Monday, 02/13/2006 1:25:50 PM

Monday, February 13, 2006 1:25:50 PM

Post# of 17023
Well Just, you proved Nic right again. Congratulations! Here’s what he said:

“I think you are wasting time here using facts and logic. If it doesn't come from the Rambus playbook or official dogma, it is pretty much Chinese to many.”

As it turn out, he’s correct. I feel like I’m wasting my time using facts and logic with you. All you managed to do is reply with gibberish, or completely ignore what I’ve said, or just change the topic of discussion. Ha.

Please tell me it ain’t so. Is this the best Yahoo cheerleader we can get? Let’s break down your woefully inept replies.

1. Your stating the topic ‘winning one claim only’ is FUD.

You reply:
My point was it was your opinion that your position was not FUD, nor is my position. They are both opinions. One is no more FUD than the other.

Your response is plain gibberish. It’s nonsense! The intelligent investor will want to know what will happen if Rambus wins the Hynix trial with just one claim. The topic is not FUD. Rambus will get nowhere near a 5% royalty rate if that happens. It will probably be closer to 1%.

2. Re. I do find you and nic seem to have the same playbook of "Rambus' patents aren't worth X".

One of the many deficiencies cheerleaders have is that they can’t read straight. They read what they want to hear. Nothing else. Nic’s and cal’s opinion on fair royalty rates don’t jive at all. Your (and other cheerleaders residing here) attempt at cal’s character assassination isn’t going to work. Only by making a honest assessment of the pros and cons of rmbs can one make an intelligent decision whether to buy sell or hold. You, my dear friend got your head stuck deep in sand, leaving your ass extremely vulnerable.
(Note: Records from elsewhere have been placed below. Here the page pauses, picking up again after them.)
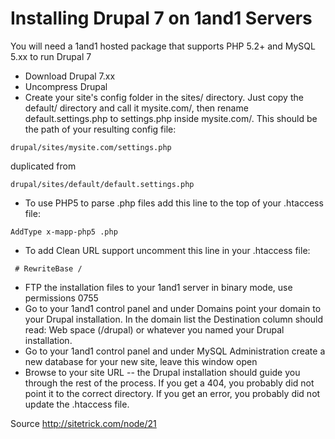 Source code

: # Installing Drupal 7 on 1and1 Servers

You will need a 1and1 hosted package that supports PHP 5.2+ and MySQL 5.xx to run Drupal 7

* Download Drupal 7.xx
* Uncompress Drupal
* Create your site's config folder in the sites/ directory. Just copy the default/ directory and call it mysite.com/, then rename default.settings.php to settings.php inside mysite.com/. This should be the path of your resulting config file:
```
drupal/sites/mysite.com/settings.php
```
duplicated from
```
drupal/sites/default/default.settings.php
```
* To use PHP5 to parse .php files add this line to the top of your .htaccess file:
```
AddType x-mapp-php5 .php
```
* To add Clean URL support uncomment this line in your .htaccess file:
```
 # RewriteBase /
```
* FTP the installation files to your 1and1 server in binary mode, use permissions 0755
* Go to your 1and1 control panel and under Domains point your domain to your Drupal installation. In the domain list the Destination column should read:
Web space (/drupal) or whatever you named your Drupal installation.
* Go to your 1and1 control panel and under MySQL Administration create a new database for your new site, leave this window open
* Browse to your site URL -- the Drupal installation should guide you through the rest of the process. If you get a 404, you probably did not point it to the correct directory. If you get an error, you probably did not update the .htaccess file.

Source http://sitetrick.com/node/21

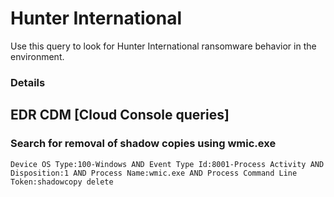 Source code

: # Hunter International

Use this query to look for Hunter International ransomware behavior in the environment.

### Details

## EDR CDM [Cloud Console queries]

### Search for removal of shadow copies using wmic.exe

```
Device OS Type:100-Windows AND Event Type Id:8001-Process Activity AND Disposition:1 AND Process Name:wmic.exe AND Process Command Line Token:shadowcopy delete
```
That’s not the position cal wants to be in, nor does any intelligent investor.

I had used the logic that if Rambus thought 3.5% royalty was fair for the 6 inventions contained in DDR, and if the court finds only one invention valid then it could be argued that one invention is worth <1%.

Let’s take your data and your approach. You state each invention is worth 2 to 5%. This means Hynix has a 2 to 5% savings in this one claim win scenario. The law states Rambus can’t claim this total savings. They can only claim a fraction of the savings. We’ll use Tate’s analysis to determine the correct factor we can apply. At the unclean hands trial Tate stated he calculated the savings Rambus IP had on SDRAM was ~10%. If Rambus was asking for 2% on SDRAM, then the factor is 2/10 = 20%. Therefore if one invention provides savings of 2 to 5%, then Rambus should be able to claim 2% * 20% = 0.4% to 5% * 20% = 1%.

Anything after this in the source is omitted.